◆ Activity
Starting with the line that mentions "This interface defines", repeat each line verbatim until the entries end, both ends included.

*** Block opens ***

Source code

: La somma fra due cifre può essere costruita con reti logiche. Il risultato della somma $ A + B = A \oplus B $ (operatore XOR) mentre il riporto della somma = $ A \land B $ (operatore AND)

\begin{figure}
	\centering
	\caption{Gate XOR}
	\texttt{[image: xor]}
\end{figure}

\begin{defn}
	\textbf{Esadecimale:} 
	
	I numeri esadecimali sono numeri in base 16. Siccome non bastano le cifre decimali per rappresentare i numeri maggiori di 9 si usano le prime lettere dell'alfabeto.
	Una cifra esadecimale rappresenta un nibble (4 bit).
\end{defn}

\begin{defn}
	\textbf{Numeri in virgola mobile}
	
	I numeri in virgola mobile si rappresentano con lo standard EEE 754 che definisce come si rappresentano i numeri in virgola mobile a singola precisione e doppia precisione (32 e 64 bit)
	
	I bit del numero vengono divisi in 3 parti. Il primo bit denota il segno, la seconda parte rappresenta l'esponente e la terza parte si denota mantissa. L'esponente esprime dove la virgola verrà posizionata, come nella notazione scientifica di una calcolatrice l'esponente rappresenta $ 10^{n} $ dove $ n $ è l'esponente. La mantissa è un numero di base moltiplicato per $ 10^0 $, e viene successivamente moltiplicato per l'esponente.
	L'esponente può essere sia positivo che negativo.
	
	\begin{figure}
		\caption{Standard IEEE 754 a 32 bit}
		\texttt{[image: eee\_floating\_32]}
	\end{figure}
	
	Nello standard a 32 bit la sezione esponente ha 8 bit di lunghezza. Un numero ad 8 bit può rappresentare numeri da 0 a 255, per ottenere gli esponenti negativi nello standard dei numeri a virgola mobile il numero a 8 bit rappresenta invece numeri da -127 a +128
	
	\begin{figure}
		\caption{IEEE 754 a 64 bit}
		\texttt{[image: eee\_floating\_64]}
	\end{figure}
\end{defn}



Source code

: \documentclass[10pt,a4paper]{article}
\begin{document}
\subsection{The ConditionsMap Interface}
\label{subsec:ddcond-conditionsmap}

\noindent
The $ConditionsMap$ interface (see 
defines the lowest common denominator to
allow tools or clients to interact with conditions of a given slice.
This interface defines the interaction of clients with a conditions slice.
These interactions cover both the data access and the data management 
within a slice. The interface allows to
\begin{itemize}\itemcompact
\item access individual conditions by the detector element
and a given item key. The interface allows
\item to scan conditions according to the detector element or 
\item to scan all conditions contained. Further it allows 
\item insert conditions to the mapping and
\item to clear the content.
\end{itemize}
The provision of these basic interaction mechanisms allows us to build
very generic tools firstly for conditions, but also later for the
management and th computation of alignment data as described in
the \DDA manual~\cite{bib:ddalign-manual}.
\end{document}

*** Block closes ***

◆ Task response
This interface defines the interaction of clients with a conditions slice.
These interactions cover both the data access and the data management 
within a slice. The interface allows to
\begin{itemize}\itemcompact
\item access individual conditions by the detector element
and a given item key. The interface allows
\item to scan conditions according to the detector element or 
\item to scan all conditions contained. Further it allows 
\item insert conditions to the mapping and
\item to clear the content.
\end{itemize}
The provision of these basic interaction mechanisms allows us to build
very generic tools firstly for conditions, but also later for the
management and th computation of alignment data as described in
the \DDA manual~\cite{bib:ddalign-manual}.
\end{document}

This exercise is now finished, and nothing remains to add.